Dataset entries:
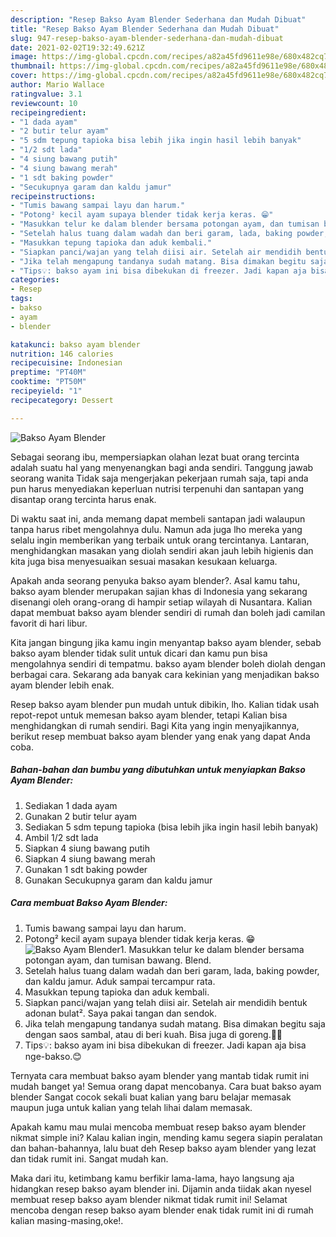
 ```yaml
---
description: "Resep Bakso Ayam Blender Sederhana dan Mudah Dibuat"
title: "Resep Bakso Ayam Blender Sederhana dan Mudah Dibuat"
slug: 947-resep-bakso-ayam-blender-sederhana-dan-mudah-dibuat
date: 2021-02-02T19:32:49.621Z
image: https://img-global.cpcdn.com/recipes/a82a45fd9611e98e/680x482cq70/bakso-ayam-blender-foto-resep-utama.jpg
thumbnail: https://img-global.cpcdn.com/recipes/a82a45fd9611e98e/680x482cq70/bakso-ayam-blender-foto-resep-utama.jpg
cover: https://img-global.cpcdn.com/recipes/a82a45fd9611e98e/680x482cq70/bakso-ayam-blender-foto-resep-utama.jpg
author: Mario Wallace
ratingvalue: 3.1
reviewcount: 10
recipeingredient:
- "1 dada ayam"
- "2 butir telur ayam"
- "5 sdm tepung tapioka bisa lebih jika ingin hasil lebih banyak"
- "1/2 sdt lada"
- "4 siung bawang putih"
- "4 siung bawang merah"
- "1 sdt baking powder"
- "Secukupnya garam dan kaldu jamur"
recipeinstructions:
- "Tumis bawang sampai layu dan harum."
- "Potong² kecil ayam supaya blender tidak kerja keras. 😁"
- "Masukkan telur ke dalam blender bersama potongan ayam, dan tumisan bawang. Blend."
- "Setelah halus tuang dalam wadah dan beri garam, lada, baking powder, dan kaldu jamur. Aduk sampai tercampur rata."
- "Masukkan tepung tapioka dan aduk kembali."
- "Siapkan panci/wajan yang telah diisi air. Setelah air mendidih bentuk adonan bulat². Saya pakai tangan dan sendok."
- "Jika telah mengapung tandanya sudah matang. Bisa dimakan begitu saja dengan saos sambal, atau di beri kuah. Bisa juga di goreng.👍🏼"
- "Tips💡: bakso ayam ini bisa dibekukan di freezer. Jadi kapan aja bisa nge-bakso.😊"
categories:
- Resep
tags:
- bakso
- ayam
- blender

katakunci: bakso ayam blender 
nutrition: 146 calories
recipecuisine: Indonesian
preptime: "PT40M"
cooktime: "PT50M"
recipeyield: "1"
recipecategory: Dessert

---
```



![Bakso Ayam Blender](https://img-global.cpcdn.com/recipes/a82a45fd9611e98e/680x482cq70/bakso-ayam-blender-foto-resep-utama.jpg)

Sebagai seorang ibu, mempersiapkan olahan lezat buat orang tercinta adalah suatu hal yang menyenangkan bagi anda sendiri. Tanggung jawab seorang  wanita Tidak saja mengerjakan pekerjaan rumah saja, tapi anda pun harus menyediakan keperluan nutrisi terpenuhi dan santapan yang disantap orang tercinta harus enak.

Di waktu  saat ini, anda memang dapat membeli santapan jadi walaupun tanpa harus ribet mengolahnya dulu. Namun ada juga lho mereka yang selalu ingin memberikan yang terbaik untuk orang tercintanya. Lantaran, menghidangkan masakan yang diolah sendiri akan jauh lebih higienis dan kita juga bisa menyesuaikan sesuai masakan kesukaan keluarga. 



Apakah anda seorang penyuka bakso ayam blender?. Asal kamu tahu, bakso ayam blender merupakan sajian khas di Indonesia yang sekarang disenangi oleh orang-orang di hampir setiap wilayah di Nusantara. Kalian dapat membuat bakso ayam blender sendiri di rumah dan boleh jadi camilan favorit di hari libur.

Kita jangan bingung jika kamu ingin menyantap bakso ayam blender, sebab bakso ayam blender tidak sulit untuk dicari dan kamu pun bisa mengolahnya sendiri di tempatmu. bakso ayam blender boleh diolah dengan berbagai cara. Sekarang ada banyak cara kekinian yang menjadikan bakso ayam blender lebih enak.

Resep bakso ayam blender pun mudah untuk dibikin, lho. Kalian tidak usah repot-repot untuk memesan bakso ayam blender, tetapi Kalian bisa menghidangkan di rumah sendiri. Bagi Kita yang ingin menyajikannya, berikut resep membuat bakso ayam blender yang enak yang dapat Anda coba.

<!--inarticleads1-->

##### Bahan-bahan dan bumbu yang dibutuhkan untuk menyiapkan Bakso Ayam Blender:

1. Sediakan 1 dada ayam
1. Gunakan 2 butir telur ayam
1. Sediakan 5 sdm tepung tapioka (bisa lebih jika ingin hasil lebih banyak)
1. Ambil 1/2 sdt lada
1. Siapkan 4 siung bawang putih
1. Siapkan 4 siung bawang merah
1. Gunakan 1 sdt baking powder
1. Gunakan Secukupnya garam dan kaldu jamur




<!--inarticleads2-->

##### Cara membuat Bakso Ayam Blender:

1. Tumis bawang sampai layu dan harum.
1. Potong² kecil ayam supaya blender tidak kerja keras. 😁
<img src="https://img-global.cpcdn.com/steps/800addebc6237100/160x128cq70/bakso-ayam-blender-langkah-memasak-2-foto.jpg" alt="Bakso Ayam Blender">1. Masukkan telur ke dalam blender bersama potongan ayam, dan tumisan bawang. Blend.
1. Setelah halus tuang dalam wadah dan beri garam, lada, baking powder, dan kaldu jamur. Aduk sampai tercampur rata.
1. Masukkan tepung tapioka dan aduk kembali.
1. Siapkan panci/wajan yang telah diisi air. Setelah air mendidih bentuk adonan bulat². Saya pakai tangan dan sendok.
1. Jika telah mengapung tandanya sudah matang. Bisa dimakan begitu saja dengan saos sambal, atau di beri kuah. Bisa juga di goreng.👍🏼
1. Tips💡: bakso ayam ini bisa dibekukan di freezer. Jadi kapan aja bisa nge-bakso.😊




Ternyata cara membuat bakso ayam blender yang mantab tidak rumit ini mudah banget ya! Semua orang dapat mencobanya. Cara buat bakso ayam blender Sangat cocok sekali buat kalian yang baru belajar memasak maupun juga untuk kalian yang telah lihai dalam memasak.

Apakah kamu mau mulai mencoba membuat resep bakso ayam blender nikmat simple ini? Kalau kalian ingin, mending kamu segera siapin peralatan dan bahan-bahannya, lalu buat deh Resep bakso ayam blender yang lezat dan tidak rumit ini. Sangat mudah kan. 

Maka dari itu, ketimbang kamu berfikir lama-lama, hayo langsung aja hidangkan resep bakso ayam blender ini. Dijamin anda tiidak akan nyesel membuat resep bakso ayam blender nikmat tidak rumit ini! Selamat mencoba dengan resep bakso ayam blender enak tidak rumit ini di rumah kalian masing-masing,oke!.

What is being asked: Could you write all the entries out again exactly, but without their pictures?

Response:
 ```yaml
---
description: "Resep Bakso Ayam Blender Sederhana dan Mudah Dibuat"
title: "Resep Bakso Ayam Blender Sederhana dan Mudah Dibuat"
slug: 947-resep-bakso-ayam-blender-sederhana-dan-mudah-dibuat
date: 2021-02-02T19:32:49.621Z
image: https://img-global.cpcdn.com/recipes/a82a45fd9611e98e/680x482cq70/bakso-ayam-blender-foto-resep-utama.jpg
thumbnail: https://img-global.cpcdn.com/recipes/a82a45fd9611e98e/680x482cq70/bakso-ayam-blender-foto-resep-utama.jpg
cover: https://img-global.cpcdn.com/recipes/a82a45fd9611e98e/680x482cq70/bakso-ayam-blender-foto-resep-utama.jpg
author: Mario Wallace
ratingvalue: 3.1
reviewcount: 10
recipeingredient:
- "1 dada ayam"
- "2 butir telur ayam"
- "5 sdm tepung tapioka bisa lebih jika ingin hasil lebih banyak"
- "1/2 sdt lada"
- "4 siung bawang putih"
- "4 siung bawang merah"
- "1 sdt baking powder"
- "Secukupnya garam dan kaldu jamur"
recipeinstructions:
- "Tumis bawang sampai layu dan harum."
- "Potong² kecil ayam supaya blender tidak kerja keras. 😁"
- "Masukkan telur ke dalam blender bersama potongan ayam, dan tumisan bawang. Blend."
- "Setelah halus tuang dalam wadah dan beri garam, lada, baking powder, dan kaldu jamur. Aduk sampai tercampur rata."
- "Masukkan tepung tapioka dan aduk kembali."
- "Siapkan panci/wajan yang telah diisi air. Setelah air mendidih bentuk adonan bulat². Saya pakai tangan dan sendok."
- "Jika telah mengapung tandanya sudah matang. Bisa dimakan begitu saja dengan saos sambal, atau di beri kuah. Bisa juga di goreng.👍🏼"
- "Tips💡: bakso ayam ini bisa dibekukan di freezer. Jadi kapan aja bisa nge-bakso.😊"
categories:
- Resep
tags:
- bakso
- ayam
- blender

katakunci: bakso ayam blender 
nutrition: 146 calories
recipecuisine: Indonesian
preptime: "PT40M"
cooktime: "PT50M"
recipeyield: "1"
recipecategory: Dessert

---
```



![Bakso Ayam Blender](https://img-global.cpcdn.com/recipes/a82a45fd9611e98e/680x482cq70/bakso-ayam-blender-foto-resep-utama.jpg)

Sebagai seorang ibu, mempersiapkan olahan lezat buat orang tercinta adalah suatu hal yang menyenangkan bagi anda sendiri. Tanggung jawab seorang  wanita Tidak saja mengerjakan pekerjaan rumah saja, tapi anda pun harus menyediakan keperluan nutrisi terpenuhi dan santapan yang disantap orang tercinta harus enak.

Di waktu  saat ini, anda memang dapat membeli santapan jadi walaupun tanpa harus ribet mengolahnya dulu. Namun ada juga lho mereka yang selalu ingin memberikan yang terbaik untuk orang tercintanya. Lantaran, menghidangkan masakan yang diolah sendiri akan jauh lebih higienis dan kita juga bisa menyesuaikan sesuai masakan kesukaan keluarga. 



Apakah anda seorang penyuka bakso ayam blender?. Asal kamu tahu, bakso ayam blender merupakan sajian khas di Indonesia yang sekarang disenangi oleh orang-orang di hampir setiap wilayah di Nusantara. Kalian dapat membuat bakso ayam blender sendiri di rumah dan boleh jadi camilan favorit di hari libur.

Kita jangan bingung jika kamu ingin menyantap bakso ayam blender, sebab bakso ayam blender tidak sulit untuk dicari dan kamu pun bisa mengolahnya sendiri di tempatmu. bakso ayam blender boleh diolah dengan berbagai cara. Sekarang ada banyak cara kekinian yang menjadikan bakso ayam blender lebih enak.

Resep bakso ayam blender pun mudah untuk dibikin, lho. Kalian tidak usah repot-repot untuk memesan bakso ayam blender, tetapi Kalian bisa menghidangkan di rumah sendiri. Bagi Kita yang ingin menyajikannya, berikut resep membuat bakso ayam blender yang enak yang dapat Anda coba.

<!--inarticleads1-->

##### Bahan-bahan dan bumbu yang dibutuhkan untuk menyiapkan Bakso Ayam Blender:

1. Sediakan 1 dada ayam
1. Gunakan 2 butir telur ayam
1. Sediakan 5 sdm tepung tapioka (bisa lebih jika ingin hasil lebih banyak)
1. Ambil 1/2 sdt lada
1. Siapkan 4 siung bawang putih
1. Siapkan 4 siung bawang merah
1. Gunakan 1 sdt baking powder
1. Gunakan Secukupnya garam dan kaldu jamur




<!--inarticleads2-->

##### Cara membuat Bakso Ayam Blender:

1. Tumis bawang sampai layu dan harum.
1. Potong² kecil ayam supaya blender tidak kerja keras. 😁
<img src="https://img-global.cpcdn.com/steps/800addebc6237100/160x128cq70/bakso-ayam-blender-langkah-memasak-2-foto.jpg" alt="Bakso Ayam Blender">1. Masukkan telur ke dalam blender bersama potongan ayam, dan tumisan bawang. Blend.
1. Setelah halus tuang dalam wadah dan beri garam, lada, baking powder, dan kaldu jamur. Aduk sampai tercampur rata.
1. Masukkan tepung tapioka dan aduk kembali.
1. Siapkan panci/wajan yang telah diisi air. Setelah air mendidih bentuk adonan bulat². Saya pakai tangan dan sendok.
1. Jika telah mengapung tandanya sudah matang. Bisa dimakan begitu saja dengan saos sambal, atau di beri kuah. Bisa juga di goreng.👍🏼
1. Tips💡: bakso ayam ini bisa dibekukan di freezer. Jadi kapan aja bisa nge-bakso.😊




Ternyata cara membuat bakso ayam blender yang mantab tidak rumit ini mudah banget ya! Semua orang dapat mencobanya. Cara buat bakso ayam blender Sangat cocok sekali buat kalian yang baru belajar memasak maupun juga untuk kalian yang telah lihai dalam memasak.

Apakah kamu mau mulai mencoba membuat resep bakso ayam blender nikmat simple ini? Kalau kalian ingin, mending kamu segera siapin peralatan dan bahan-bahannya, lalu buat deh Resep bakso ayam blender yang lezat dan tidak rumit ini. Sangat mudah kan. 

Maka dari itu, ketimbang kamu berfikir lama-lama, hayo langsung aja hidangkan resep bakso ayam blender ini. Dijamin anda tiidak akan nyesel membuat resep bakso ayam blender nikmat tidak rumit ini! Selamat mencoba dengan resep bakso ayam blender enak tidak rumit ini di rumah kalian masing-masing,oke!.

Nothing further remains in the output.